Tell that to Marc Arturi and he`ll laugh hysterically. Arturi is a deejay at WKKD-FM, Aurora, a small station with a Naperville, Aurora, Fox Valley audience. Still, it is a cog in the third-largest radio market wheel:
Chicagoland.
”Very seldom does someone start out in a big market with a big contract for big money,” Arturi said. ”You have to start out at a really small station and work for very little money first. Not many people are willing to do that.”
Arturi, 32, began his radio career in 1981 at a low-power station in tiny Port Huron, Mich. He grew up in a suburb just outside Chicago and, until the day of his interview at WHLS, never considered himself a city slicker. Over-estimating the travel time to Port Huron, Arturi arrived two hours early wearing a suit and tie.
”I decided to get a cup of coffee at a local diner,” he said. ”I never felt more out of place in my life. It was filled with some of the scariest people I`d ever seen: women with no teeth, big tobacco-chewing guys with International Harvester caps and a couple of waitresses with five o`clock shadows.” A sampling of his audience.
The people at the radio station were a little more sophisticated, Arturi said. ”They were wearing nicer flannel shirts.” He took the part-time job for $4 an hour.
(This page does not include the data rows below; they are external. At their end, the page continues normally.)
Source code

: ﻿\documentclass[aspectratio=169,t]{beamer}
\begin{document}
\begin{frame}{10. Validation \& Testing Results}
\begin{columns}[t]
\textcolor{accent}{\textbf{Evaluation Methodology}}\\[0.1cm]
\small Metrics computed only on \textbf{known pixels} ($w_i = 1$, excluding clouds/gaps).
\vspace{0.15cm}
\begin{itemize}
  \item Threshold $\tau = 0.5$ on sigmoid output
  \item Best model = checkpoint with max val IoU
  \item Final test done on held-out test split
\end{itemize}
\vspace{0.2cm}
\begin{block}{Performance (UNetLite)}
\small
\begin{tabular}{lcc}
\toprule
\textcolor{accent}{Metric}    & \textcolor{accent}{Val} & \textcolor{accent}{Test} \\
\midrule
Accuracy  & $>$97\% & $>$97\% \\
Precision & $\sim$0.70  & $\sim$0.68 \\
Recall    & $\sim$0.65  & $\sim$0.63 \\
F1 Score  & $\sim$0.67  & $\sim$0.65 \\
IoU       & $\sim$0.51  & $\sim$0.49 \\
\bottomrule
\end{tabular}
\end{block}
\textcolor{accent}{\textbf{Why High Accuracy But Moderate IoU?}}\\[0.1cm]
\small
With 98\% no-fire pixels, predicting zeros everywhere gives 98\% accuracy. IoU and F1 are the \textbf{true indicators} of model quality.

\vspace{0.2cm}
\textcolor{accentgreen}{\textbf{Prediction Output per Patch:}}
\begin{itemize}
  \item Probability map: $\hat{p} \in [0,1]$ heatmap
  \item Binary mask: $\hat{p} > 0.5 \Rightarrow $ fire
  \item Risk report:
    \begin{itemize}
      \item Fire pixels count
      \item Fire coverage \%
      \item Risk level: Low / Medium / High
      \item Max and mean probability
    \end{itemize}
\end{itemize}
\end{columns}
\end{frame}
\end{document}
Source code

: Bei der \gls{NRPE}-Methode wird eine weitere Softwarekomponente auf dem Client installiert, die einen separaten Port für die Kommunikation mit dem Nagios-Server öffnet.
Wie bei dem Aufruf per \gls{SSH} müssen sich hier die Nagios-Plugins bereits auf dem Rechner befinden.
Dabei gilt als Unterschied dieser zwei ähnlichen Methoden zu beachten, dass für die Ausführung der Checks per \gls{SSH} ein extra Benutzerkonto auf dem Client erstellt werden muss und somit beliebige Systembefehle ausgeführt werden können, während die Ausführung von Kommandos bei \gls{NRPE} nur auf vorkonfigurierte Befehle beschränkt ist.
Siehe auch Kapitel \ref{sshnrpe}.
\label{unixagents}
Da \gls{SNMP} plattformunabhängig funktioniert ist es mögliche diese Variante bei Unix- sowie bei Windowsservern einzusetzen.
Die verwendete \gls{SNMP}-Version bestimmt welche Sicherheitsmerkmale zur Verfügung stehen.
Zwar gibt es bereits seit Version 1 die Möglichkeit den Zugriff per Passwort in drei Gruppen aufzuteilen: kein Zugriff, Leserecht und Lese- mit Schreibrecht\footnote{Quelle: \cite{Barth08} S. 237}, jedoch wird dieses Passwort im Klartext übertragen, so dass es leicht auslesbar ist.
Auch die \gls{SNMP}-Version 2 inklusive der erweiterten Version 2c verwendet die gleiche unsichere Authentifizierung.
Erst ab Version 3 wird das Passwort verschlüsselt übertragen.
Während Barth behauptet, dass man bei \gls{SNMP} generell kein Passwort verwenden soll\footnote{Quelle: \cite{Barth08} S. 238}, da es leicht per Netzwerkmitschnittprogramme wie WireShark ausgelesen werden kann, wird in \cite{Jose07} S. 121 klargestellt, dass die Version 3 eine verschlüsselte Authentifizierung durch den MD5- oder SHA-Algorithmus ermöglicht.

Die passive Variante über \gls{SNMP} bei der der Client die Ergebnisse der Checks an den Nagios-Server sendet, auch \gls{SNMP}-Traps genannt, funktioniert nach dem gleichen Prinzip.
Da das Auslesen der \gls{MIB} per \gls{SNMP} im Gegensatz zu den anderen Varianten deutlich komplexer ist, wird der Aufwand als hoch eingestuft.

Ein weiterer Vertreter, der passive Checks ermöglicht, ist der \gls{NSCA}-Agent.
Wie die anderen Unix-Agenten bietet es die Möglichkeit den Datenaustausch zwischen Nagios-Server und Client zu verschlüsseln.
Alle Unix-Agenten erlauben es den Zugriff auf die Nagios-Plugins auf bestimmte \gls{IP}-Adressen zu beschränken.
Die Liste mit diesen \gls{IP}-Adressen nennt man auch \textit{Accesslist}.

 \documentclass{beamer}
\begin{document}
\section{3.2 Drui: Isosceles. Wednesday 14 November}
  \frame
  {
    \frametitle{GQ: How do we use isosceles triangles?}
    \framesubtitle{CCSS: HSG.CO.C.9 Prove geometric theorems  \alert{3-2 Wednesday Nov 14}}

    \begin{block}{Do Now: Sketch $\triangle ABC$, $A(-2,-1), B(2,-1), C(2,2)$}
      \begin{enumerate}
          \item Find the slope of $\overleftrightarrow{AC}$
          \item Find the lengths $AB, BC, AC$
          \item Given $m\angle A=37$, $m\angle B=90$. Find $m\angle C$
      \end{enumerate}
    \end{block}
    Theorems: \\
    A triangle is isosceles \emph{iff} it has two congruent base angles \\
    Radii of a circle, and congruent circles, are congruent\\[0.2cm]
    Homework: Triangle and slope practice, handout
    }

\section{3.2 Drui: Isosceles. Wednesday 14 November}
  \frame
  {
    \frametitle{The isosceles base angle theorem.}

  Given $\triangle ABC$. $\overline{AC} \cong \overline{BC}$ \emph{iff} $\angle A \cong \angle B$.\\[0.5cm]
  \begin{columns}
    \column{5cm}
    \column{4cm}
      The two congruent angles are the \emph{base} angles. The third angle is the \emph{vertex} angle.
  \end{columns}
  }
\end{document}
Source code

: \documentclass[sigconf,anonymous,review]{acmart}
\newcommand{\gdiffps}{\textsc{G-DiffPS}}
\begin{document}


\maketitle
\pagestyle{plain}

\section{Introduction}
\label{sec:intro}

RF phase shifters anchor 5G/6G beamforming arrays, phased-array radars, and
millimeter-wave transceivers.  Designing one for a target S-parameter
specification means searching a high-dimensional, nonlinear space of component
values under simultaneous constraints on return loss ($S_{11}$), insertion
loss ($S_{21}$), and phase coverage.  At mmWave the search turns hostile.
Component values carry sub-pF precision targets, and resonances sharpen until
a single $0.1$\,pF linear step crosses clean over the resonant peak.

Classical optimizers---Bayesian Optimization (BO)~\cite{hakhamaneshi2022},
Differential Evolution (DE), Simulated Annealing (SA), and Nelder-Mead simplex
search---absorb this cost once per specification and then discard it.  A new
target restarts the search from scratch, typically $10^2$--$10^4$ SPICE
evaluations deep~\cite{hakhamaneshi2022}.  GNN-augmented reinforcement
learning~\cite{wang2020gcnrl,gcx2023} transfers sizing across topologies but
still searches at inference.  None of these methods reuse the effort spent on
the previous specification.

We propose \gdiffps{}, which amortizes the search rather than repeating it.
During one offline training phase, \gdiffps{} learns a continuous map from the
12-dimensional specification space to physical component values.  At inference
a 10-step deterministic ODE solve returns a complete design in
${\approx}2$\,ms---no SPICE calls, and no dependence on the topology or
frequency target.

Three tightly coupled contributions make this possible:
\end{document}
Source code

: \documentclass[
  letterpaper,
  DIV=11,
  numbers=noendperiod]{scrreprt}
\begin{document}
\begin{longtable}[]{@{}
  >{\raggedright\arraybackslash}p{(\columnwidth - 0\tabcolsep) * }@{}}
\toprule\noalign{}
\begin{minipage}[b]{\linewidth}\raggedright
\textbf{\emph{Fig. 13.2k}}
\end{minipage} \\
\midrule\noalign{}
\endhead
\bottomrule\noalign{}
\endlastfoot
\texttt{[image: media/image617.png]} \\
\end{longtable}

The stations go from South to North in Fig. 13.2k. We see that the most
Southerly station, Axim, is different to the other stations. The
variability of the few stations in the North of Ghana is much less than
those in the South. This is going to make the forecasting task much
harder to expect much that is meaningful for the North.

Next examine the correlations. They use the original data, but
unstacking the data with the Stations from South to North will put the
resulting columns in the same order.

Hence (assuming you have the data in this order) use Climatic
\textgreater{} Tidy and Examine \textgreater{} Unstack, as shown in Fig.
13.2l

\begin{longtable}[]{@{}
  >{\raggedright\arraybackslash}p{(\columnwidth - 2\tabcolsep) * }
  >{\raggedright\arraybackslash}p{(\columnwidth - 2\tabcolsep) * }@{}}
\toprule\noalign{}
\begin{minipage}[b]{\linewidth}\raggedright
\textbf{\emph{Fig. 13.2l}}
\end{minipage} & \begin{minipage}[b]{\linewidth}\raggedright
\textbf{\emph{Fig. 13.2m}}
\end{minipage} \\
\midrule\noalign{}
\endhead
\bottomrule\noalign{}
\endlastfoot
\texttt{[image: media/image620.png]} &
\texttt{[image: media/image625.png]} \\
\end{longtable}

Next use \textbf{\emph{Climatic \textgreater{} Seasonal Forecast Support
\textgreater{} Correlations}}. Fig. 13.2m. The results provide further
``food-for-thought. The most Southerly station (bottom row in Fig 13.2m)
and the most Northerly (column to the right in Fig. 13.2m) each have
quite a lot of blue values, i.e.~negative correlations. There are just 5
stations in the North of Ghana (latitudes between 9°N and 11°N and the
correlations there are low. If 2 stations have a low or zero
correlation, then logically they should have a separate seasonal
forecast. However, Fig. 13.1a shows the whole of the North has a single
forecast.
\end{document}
Arturi stayed in Port Huron until 1985 and juggled deejaying there with a Detroit traffic-reporting job and a stint as host of a home-shopping television show. He also did some modeling for local clothing stores at the pinnacle of haute couture. ”If you want to get into radio, be ready for monetary and cultural shock,” he admonished.
From there, he moved on to WKKD, was fired, went to work for WAUR (now Y108), left to host a music show on Centel Cable in Wheaton and found his way back to WKKD. To make extra money, he teaches part-time at the Connecticut School of Broadcasting in Lombard and deejays at a nightclub in Sugar Grove called The Point.
”I`m always thinking of ways to improve my show,” he said. ”Sometimes I`ll think of something late at night, and I won`t be able to sleep. Or I won`t be able to sleep because I screwed something up that day. There`s no way to wing it to the top. Radio is hard work.”